There it was: Aboard a Flying Saucer, by Truman Bethurum. I flipped through it, looking only at the pictures, until I found her: dark hair, big dark eyes, sharp chin, round hat. It was old Truman’s drawing of Captain Aura Rhanes, the sexy Space Sister from the planet Clarion who visited him eleven times in her little red-and-black uniform, come right into his bedroom, so often that Mrs. Bethurum got jealous and divorced him. I had heard that old Truman, toward the end, went out and hired girl assistants to answer his mail and take messages just because they sort of looked like Aura Rhanes.
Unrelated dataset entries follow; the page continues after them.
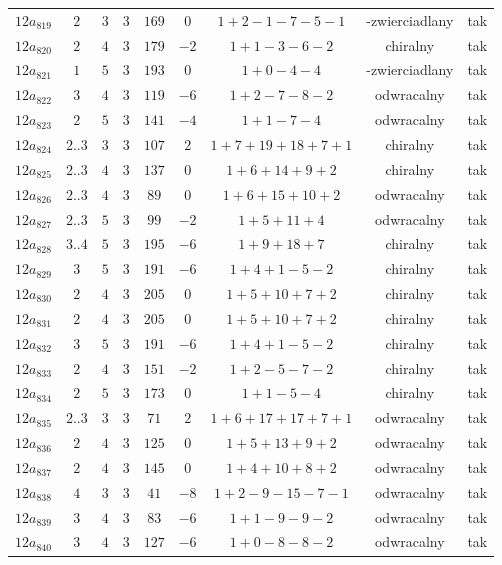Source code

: \begin{longtable}{ccccccccc}
$12a_{819}$ & $2$ & $3$ & $3$ & $169$ & $0$ & $1+2-1-7-5-1$ & -zwierciadlany & tak \\
$12a_{820}$ & $2$ & $4$ & $3$ & $179$ & $-2$ & $1+1-3-6-2$ & chiralny & tak \\
$12a_{821}$ & $1$ & $5$ & $3$ & $193$ & $0$ & $1+0-4-4$ & -zwierciadlany & tak \\
$12a_{822}$ & $3$ & $4$ & $3$ & $119$ & $-6$ & $1+2-7-8-2$ & odwracalny & tak \\
$12a_{823}$ & $2$ & $5$ & $3$ & $141$ & $-4$ & $1+1-7-4$ & odwracalny & tak \\
$12a_{824}$ & $2..3$ & $3$ & $3$ & $107$ & $2$ & $1+7+19+18+7+1$ & chiralny & tak \\
$12a_{825}$ & $2..3$ & $4$ & $3$ & $137$ & $0$ & $1+6+14+9+2$ & chiralny & tak \\
$12a_{826}$ & $2..3$ & $4$ & $3$ & $89$ & $0$ & $1+6+15+10+2$ & odwracalny & tak \\
$12a_{827}$ & $2..3$ & $5$ & $3$ & $99$ & $-2$ & $1+5+11+4$ & odwracalny & tak \\
$12a_{828}$ & $3..4$ & $5$ & $3$ & $195$ & $-6$ & $1+9+18+7$ & chiralny & tak \\
$12a_{829}$ & $3$ & $5$ & $3$ & $191$ & $-6$ & $1+4+1-5-2$ & chiralny & tak \\
$12a_{830}$ & $2$ & $4$ & $3$ & $205$ & $0$ & $1+5+10+7+2$ & chiralny & tak \\
$12a_{831}$ & $2$ & $4$ & $3$ & $205$ & $0$ & $1+5+10+7+2$ & chiralny & tak \\
$12a_{832}$ & $3$ & $5$ & $3$ & $191$ & $-6$ & $1+4+1-5-2$ & chiralny & tak \\
$12a_{833}$ & $2$ & $4$ & $3$ & $151$ & $-2$ & $1+2-5-7-2$ & chiralny & tak \\
$12a_{834}$ & $2$ & $5$ & $3$ & $173$ & $0$ & $1+1-5-4$ & chiralny & tak \\
$12a_{835}$ & $2..3$ & $3$ & $3$ & $71$ & $2$ & $1+6+17+17+7+1$ & odwracalny & tak \\
$12a_{836}$ & $2$ & $4$ & $3$ & $125$ & $0$ & $1+5+13+9+2$ & odwracalny & tak \\
$12a_{837}$ & $2$ & $4$ & $3$ & $145$ & $0$ & $1+4+10+8+2$ & odwracalny & tak \\
$12a_{838}$ & $4$ & $3$ & $3$ & $41$ & $-8$ & $1+2-9-15-7-1$ & odwracalny & tak \\
$12a_{839}$ & $3$ & $4$ & $3$ & $83$ & $-6$ & $1+1-9-9-2$ & odwracalny & tak \\
$12a_{840}$ & $3$ & $4$ & $3$ & $127$ & $-6$ & $1+0-8-8-2$ & odwracalny & tak \\

\end{longtable}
“Mr. Nelson?” said young Ketchum, standing in the door. “Are you OK?”
I let drop the book, stood, and said, “Doing just fine, son. If you’ll excuse me? I got to be someplace.” I closed the door in his face, dragged a bookcase across the doorway to block it, and pulled out Miss Rhanes’ card, which was almost too hot to touch. No writing on it, neither, only a shiny silver surface that reflected my face like a mirror—and there was something behind my face, something aways back inside the card, a moving silvery blackness like a field of stars rushing toward me, and as I stared into that card, trying to see, my reflection slid out of the way and the edges of the card flew out and the card was a window, a big window, and now a door that I moved through without stepping, and someone out there was playing a single fiddle, no dance tune but just a-scraping along slow and sad as the stars whirled around me, and a ringed planet was swimming into view, the rings on edge at first but now tilting toward me and thickening as I dived down, the rings getting closer dividing into bands like layers in a rock face, and then into a field of rocks like that no-earthly-good south pasture, only there was so many rocks, so close together, and then I fell between them like an ant between the rocks in a gravel driveway, and now I was speeding toward a pinpoint of light, and as I moved toward it faster and faster, it grew and resolved itself and reshaped into a pear, a bulb, with a long sparkling line extending out, like a space elevator, like a chain, and at the end of the chain the moon became a glowing light bulb. I was staring into the bulb in my junk room, dazzled, my eyes flashing, my head achy, and the card dropped from my fingers with no sound, and my feet were still shuffling though the fiddle had faded away. I couldn’t hear nothing over the knocking and the barking and young Ketchum calling: “Hey, Mr. Nelson? Is this your dog?”